I'll take your educated conjecture over a lot of people's quantifiable data any day of the week. There's an awful lot about the way I grow weed that I can't quantify either, but when Week 10 or Week 12 or Week Whatever rolls around, the weight is there. And I can even explain how I did it, but I can't write it down and teach someone else how to do the same thing and achieve the same results.

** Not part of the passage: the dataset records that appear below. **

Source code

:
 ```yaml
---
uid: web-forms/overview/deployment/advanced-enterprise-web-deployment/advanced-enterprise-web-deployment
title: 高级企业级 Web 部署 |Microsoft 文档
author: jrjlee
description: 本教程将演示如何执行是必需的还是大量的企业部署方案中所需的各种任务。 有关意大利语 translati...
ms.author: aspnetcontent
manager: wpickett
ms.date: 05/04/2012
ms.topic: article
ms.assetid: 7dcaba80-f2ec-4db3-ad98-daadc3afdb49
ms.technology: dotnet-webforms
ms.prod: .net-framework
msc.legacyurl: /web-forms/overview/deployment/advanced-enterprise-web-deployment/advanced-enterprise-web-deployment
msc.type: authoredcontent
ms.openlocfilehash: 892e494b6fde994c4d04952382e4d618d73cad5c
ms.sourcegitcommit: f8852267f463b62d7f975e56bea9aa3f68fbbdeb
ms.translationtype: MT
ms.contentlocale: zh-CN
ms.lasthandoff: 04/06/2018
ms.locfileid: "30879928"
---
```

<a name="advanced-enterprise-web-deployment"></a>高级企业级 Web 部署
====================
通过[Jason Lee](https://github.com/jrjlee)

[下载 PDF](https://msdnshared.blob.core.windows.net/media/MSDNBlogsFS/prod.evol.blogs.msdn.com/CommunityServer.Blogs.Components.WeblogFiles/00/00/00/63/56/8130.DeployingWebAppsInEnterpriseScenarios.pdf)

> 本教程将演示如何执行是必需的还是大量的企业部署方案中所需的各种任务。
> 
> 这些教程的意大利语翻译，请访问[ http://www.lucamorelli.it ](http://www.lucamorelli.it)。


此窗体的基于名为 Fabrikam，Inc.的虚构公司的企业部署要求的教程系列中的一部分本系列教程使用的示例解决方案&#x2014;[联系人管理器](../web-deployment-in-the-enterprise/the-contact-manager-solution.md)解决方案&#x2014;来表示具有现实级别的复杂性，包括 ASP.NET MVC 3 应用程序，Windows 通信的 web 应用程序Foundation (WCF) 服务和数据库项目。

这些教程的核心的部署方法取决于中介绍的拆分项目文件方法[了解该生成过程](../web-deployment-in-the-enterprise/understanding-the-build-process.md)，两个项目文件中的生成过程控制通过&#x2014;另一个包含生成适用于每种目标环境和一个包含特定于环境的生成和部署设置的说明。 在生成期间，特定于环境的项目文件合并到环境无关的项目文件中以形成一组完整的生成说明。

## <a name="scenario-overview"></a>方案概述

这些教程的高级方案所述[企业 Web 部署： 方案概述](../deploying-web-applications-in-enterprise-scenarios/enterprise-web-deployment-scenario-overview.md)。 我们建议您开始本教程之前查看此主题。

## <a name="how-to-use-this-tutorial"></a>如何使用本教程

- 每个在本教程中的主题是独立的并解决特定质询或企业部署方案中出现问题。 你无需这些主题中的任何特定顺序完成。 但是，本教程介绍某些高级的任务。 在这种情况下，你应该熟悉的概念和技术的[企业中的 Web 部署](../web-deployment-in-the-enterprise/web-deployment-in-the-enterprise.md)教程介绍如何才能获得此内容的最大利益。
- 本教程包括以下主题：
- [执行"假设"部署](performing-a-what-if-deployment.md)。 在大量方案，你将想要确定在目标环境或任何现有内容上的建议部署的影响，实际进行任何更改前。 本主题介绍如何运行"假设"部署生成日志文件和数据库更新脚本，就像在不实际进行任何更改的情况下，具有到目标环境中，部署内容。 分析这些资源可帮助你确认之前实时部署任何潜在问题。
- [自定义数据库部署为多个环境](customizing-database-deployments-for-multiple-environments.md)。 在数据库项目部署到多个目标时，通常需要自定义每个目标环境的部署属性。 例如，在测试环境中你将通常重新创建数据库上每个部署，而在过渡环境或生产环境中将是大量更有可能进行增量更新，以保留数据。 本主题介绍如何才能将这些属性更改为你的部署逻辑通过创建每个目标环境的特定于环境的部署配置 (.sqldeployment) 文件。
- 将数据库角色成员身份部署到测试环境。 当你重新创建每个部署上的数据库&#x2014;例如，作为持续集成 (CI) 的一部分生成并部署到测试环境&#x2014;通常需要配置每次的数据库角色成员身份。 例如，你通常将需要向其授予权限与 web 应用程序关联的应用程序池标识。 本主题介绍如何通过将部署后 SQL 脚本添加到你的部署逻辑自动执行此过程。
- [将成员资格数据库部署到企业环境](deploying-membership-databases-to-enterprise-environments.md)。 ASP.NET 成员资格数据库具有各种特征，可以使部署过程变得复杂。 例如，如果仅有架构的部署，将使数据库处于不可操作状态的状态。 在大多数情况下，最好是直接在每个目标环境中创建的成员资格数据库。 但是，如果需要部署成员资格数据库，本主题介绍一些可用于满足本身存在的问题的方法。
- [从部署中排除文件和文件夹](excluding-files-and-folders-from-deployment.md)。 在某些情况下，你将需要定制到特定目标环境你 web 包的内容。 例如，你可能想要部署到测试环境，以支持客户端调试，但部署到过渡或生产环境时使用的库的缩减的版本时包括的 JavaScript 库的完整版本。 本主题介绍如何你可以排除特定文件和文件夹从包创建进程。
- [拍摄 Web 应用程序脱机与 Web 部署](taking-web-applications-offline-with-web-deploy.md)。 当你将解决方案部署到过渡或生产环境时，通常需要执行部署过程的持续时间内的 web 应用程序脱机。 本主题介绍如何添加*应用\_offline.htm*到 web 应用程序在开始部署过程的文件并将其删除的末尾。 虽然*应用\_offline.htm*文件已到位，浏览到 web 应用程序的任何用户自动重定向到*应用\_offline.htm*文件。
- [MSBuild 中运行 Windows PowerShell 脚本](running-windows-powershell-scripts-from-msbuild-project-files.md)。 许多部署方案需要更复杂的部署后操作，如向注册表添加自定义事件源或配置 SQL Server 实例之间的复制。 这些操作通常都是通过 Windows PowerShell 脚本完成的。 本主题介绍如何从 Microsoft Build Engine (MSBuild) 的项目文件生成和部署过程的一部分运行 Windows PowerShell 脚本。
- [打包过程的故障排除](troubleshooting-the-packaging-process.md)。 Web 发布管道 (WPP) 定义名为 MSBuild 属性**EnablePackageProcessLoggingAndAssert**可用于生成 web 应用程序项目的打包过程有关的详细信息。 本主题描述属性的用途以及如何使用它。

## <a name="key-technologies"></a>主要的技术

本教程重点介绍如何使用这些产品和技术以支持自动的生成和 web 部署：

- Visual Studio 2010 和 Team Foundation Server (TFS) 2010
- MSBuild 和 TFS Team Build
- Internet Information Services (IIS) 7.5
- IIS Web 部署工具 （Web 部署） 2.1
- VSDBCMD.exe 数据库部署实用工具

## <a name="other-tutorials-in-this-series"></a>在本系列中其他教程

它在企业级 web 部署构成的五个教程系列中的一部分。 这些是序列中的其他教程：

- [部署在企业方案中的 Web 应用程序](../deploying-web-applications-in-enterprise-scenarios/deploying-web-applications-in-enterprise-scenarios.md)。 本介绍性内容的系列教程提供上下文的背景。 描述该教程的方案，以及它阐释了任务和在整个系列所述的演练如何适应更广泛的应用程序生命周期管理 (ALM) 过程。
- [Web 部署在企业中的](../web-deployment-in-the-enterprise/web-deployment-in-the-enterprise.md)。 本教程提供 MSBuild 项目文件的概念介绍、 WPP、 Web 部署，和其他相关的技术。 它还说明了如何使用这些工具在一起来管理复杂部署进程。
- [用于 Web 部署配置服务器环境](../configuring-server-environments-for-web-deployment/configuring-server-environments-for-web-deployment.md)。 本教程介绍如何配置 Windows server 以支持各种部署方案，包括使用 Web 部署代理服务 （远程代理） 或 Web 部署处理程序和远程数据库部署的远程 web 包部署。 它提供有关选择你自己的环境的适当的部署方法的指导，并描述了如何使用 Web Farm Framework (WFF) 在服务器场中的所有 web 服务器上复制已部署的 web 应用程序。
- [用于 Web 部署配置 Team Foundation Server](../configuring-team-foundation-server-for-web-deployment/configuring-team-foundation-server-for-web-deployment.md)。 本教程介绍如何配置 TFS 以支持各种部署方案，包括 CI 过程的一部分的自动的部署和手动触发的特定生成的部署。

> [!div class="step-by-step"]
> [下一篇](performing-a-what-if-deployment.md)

Thanks again for the info. I'm going to be really interested in seeing how this progresses for you. I don't know anywhere near as much about this as you do, but on a gut level I know that where you're going with this is exactly where I sense that the future lies.


----------



## whitebb2727 (Mar 24, 2016)

Resinhound said:


> http://www.larsonelectronics.com/showproduct.aspx?productid=105960&gclid=CjwKEAjw_ci3BRDSvfjortr--DQSJADU8f2jTi5Qm59hG6aJaHwZSxVjrwvTk61x7eFU6KAYKnSEmhoC9iLw_wcB


Zoomed and other companies make UV led hoods for reptiles for less than $200. 

Punch in uvb led and all kinds of stuff comes up. There are some companies making stuff for uvb. There are uvb screw in led bulbs.


----------



## Resinhound (Mar 24, 2016)

Ya I have a reptile light its just a pain in the ass.Dumbass little 22in flouro tube,honestly cant be bothered to try and hang it.Its made to sit on a reptile enclosure I guess.


----------



## whitebb2727 (Mar 24, 2016)

Resinhound said:


> Ya I have a reptile light its just a pain in the ass.Dumbass little 22in flouro tube,honestly cant be bothered to try and hang it.Its made to sit on a reptile enclosure I guess.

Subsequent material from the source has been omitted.